Question

Geometrical shapes of complexes formed by the reaction of ${\text{N}}{{\text{i}}^{{\text{ + 2}}}}$ with ${\text{C}}{{\text{l}}^{\text{ - }}}{\text{,C}}{{\text{N}}^{\text{ - }}}$and ${{\text{H}}_{\text{2}}}{\text{O}}$, respectively are:
(A)Octahedral, tetrahedral and square planar
(B)Tetrahedral, square planar, octahedral
(C)Square planar, tetrahedral, octahedral
(D)Octahedral, square planar, octahedral

Answer 1

Hint: Nickel(II) forms complex compounds with most of the ligands forming tetrahedral, square planar and octahedral geometries. ${\text{N}}{{\text{i}}^{{\text{ + 2}}}}$reacts with ${\text{C}}{{\text{l}}^{\text{ - }}}$to form anionic complex ${\left[ {{\text{NiC}}{{\text{l}}_{\text{4}}}} \right]^{{\text{2 - }}}}$, with${\text{C}}{{\text{N}}^{\text{ - }}}$ it forms anionic complex \[{\left[ {{\text{Ni}}{{\left( {{\text{CN}}} \right)}_{\text{4}}}} \right]^{{\text{2 - }}}}\], with ${{\text{H}}_{\text{2}}}{\text{O}}$ it forms ${\left[ {{\text{Ni}}{{\left( {{{\text{H}}_{\text{2}}}{\text{O}}} \right)}_{\text{6}}}} \right]^{{\text{2 + }}}}$ion.

Complete step by step solution:
We now know that Nickel in its +2 oxidation state reacts with chloride ions, cyanide ions and hydroxyl ions of water molecules to form different complexes. Let us get to know the detailed formation of the complexes and their geometries.

Nickel(II) reacts with chloride ions $\left( {{\text{C}}{{\text{l}}^{\text{ - }}}} \right)$ to from a tetrahedral anionic complex ${\left[ {{\text{NiC}}{{\text{l}}_{\text{4}}}} \right]^{{\text{2 - }}}}$ named as tetrachloronickelate (II) ion. The structure of tetrachloronickelate(ii) ions has tetrahedral geometry. The geometry in this reaction changes from octahedral to tetrahedral as the ligand exchange takes place between water and chloride ions. But the oxidation state of nickel does not change from +2. The overall complex charge changes from +2 to -2.
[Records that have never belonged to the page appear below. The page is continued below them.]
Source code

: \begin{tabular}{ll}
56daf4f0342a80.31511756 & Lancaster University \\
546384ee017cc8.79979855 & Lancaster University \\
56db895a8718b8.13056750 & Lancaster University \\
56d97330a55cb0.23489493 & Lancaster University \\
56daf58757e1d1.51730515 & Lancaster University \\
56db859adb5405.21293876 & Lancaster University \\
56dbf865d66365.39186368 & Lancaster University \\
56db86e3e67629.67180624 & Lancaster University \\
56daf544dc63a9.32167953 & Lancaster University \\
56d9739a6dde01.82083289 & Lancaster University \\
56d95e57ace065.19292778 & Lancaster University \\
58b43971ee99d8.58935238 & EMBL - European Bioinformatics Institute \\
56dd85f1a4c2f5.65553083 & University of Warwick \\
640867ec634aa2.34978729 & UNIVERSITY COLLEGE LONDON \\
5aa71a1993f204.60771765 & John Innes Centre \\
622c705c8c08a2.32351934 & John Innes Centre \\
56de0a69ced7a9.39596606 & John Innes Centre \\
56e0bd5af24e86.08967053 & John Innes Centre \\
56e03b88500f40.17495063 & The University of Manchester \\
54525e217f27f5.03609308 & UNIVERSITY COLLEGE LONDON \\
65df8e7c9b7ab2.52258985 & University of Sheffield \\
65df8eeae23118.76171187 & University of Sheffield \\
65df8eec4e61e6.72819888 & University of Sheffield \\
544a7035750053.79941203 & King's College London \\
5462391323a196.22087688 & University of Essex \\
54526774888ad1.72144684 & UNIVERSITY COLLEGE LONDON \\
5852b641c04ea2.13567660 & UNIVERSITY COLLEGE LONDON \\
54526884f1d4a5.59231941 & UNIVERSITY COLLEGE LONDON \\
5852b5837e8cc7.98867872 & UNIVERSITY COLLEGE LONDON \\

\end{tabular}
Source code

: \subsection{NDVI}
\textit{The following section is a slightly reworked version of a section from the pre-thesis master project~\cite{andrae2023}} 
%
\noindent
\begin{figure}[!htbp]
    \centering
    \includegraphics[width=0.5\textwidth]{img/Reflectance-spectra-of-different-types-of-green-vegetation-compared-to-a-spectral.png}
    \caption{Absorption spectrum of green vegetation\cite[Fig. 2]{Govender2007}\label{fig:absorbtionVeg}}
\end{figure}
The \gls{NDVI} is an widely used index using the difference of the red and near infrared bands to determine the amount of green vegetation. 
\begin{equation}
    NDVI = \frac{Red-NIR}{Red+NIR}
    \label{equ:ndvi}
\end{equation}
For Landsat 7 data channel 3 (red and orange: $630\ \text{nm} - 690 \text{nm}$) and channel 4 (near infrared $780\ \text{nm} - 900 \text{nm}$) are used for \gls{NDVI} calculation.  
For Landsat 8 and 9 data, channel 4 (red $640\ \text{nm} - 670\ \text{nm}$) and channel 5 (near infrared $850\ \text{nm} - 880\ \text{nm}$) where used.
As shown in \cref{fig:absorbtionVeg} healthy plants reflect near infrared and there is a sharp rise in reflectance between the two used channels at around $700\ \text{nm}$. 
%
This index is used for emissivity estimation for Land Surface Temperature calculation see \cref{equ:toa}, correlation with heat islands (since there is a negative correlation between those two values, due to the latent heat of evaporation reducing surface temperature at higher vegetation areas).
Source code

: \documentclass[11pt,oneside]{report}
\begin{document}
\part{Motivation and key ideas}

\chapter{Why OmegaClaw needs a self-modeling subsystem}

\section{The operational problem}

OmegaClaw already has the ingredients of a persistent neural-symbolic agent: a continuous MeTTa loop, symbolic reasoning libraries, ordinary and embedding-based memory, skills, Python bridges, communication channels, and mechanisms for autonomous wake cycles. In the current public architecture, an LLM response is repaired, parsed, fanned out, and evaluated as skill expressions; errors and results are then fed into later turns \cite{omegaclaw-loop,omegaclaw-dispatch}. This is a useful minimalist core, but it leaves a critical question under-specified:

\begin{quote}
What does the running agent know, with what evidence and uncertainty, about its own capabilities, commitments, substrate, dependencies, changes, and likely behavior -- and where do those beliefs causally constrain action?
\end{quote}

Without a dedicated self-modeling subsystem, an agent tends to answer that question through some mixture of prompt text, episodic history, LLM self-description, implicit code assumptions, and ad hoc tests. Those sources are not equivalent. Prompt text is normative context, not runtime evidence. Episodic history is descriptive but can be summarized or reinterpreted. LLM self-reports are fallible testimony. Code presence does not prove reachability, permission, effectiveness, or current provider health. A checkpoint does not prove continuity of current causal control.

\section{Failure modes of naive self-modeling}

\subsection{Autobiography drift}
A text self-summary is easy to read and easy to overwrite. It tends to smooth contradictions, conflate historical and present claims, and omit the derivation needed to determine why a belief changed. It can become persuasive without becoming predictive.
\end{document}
Nickel(II) reacts with cyanide ions to form a square planar complex ion \[{\left[ {{\text{Ni}}{{\left( {{\text{CN}}} \right)}_{\text{4}}}} \right]^{{\text{2 - }}}}\] named as tetracyanonickelate (II) ion. The geometry of tetracyanonickelate (II) ions is square planar geometry. The stoichiometric reaction is ${\left[ {{\text{Ni}}{{\left( {{{\text{H}}_{\text{2}}}{\text{O}}} \right)}_{\text{6}}}} \right]^{{\text{2 + }}}}{\text{ + 4C}}{{\text{N}}^{\text{ - }}} \to {\left[ {{\text{Ni}}{{\left( {{\text{CN}}} \right)}_{\text{4}}}} \right]^{{\text{2 - }}}}{\text{ + 6}}{{\text{H}}_{\text{2}}}{\text{O}}$. In this reaction the geometry of the complex changes from octahedral to square planar.

Nickel (II) reacts with six hydroxyl ions from six molecules of water to form an octahedral complex ion called hexaaquanickel(II) ion. The stoichiometric chemical equation is \[{\left[ {{\text{Ni}}{{\left( {{{\text{H}}_{\text{2}}}{\text{O}}} \right)}_{\text{6}}}} \right]^{{\text{2 + }}}}{\text{ + 2O}}{{\text{H}}^{\text{ - }}} \to \left[ {{\text{Ni}}{{\left( {{\text{OH}}} \right)}_{\text{2}}}{{\left( {{{\text{H}}_{\text{2}}}{\text{O}}} \right)}_{\text{4}}}} \right]{\text{ + 2}}{{\text{H}}_{\text{2}}}{\text{O}}\]. The coordination number of the above complex is 6 and the ligands are all unidentate ligands. This is a ligand exchange reaction example of nickel complex.

So the answer for the given question is option(B) tetrahedral, square planar, octahedral.

Note: The six water molecules occupies six corners of the octahedron in but in \[{\left[ {{\text{Ni}}{{\left( {{{\text{H}}_{\text{2}}}{\text{O}}} \right)}_{\text{6}}}} \right]^{{\text{2 + }}}}\] but in other two complexes have different geometries though ligands are four. The reason is the chloride is a weak field ligand whereas cyanide is a strong field that causes different d-orbital electronic distribution.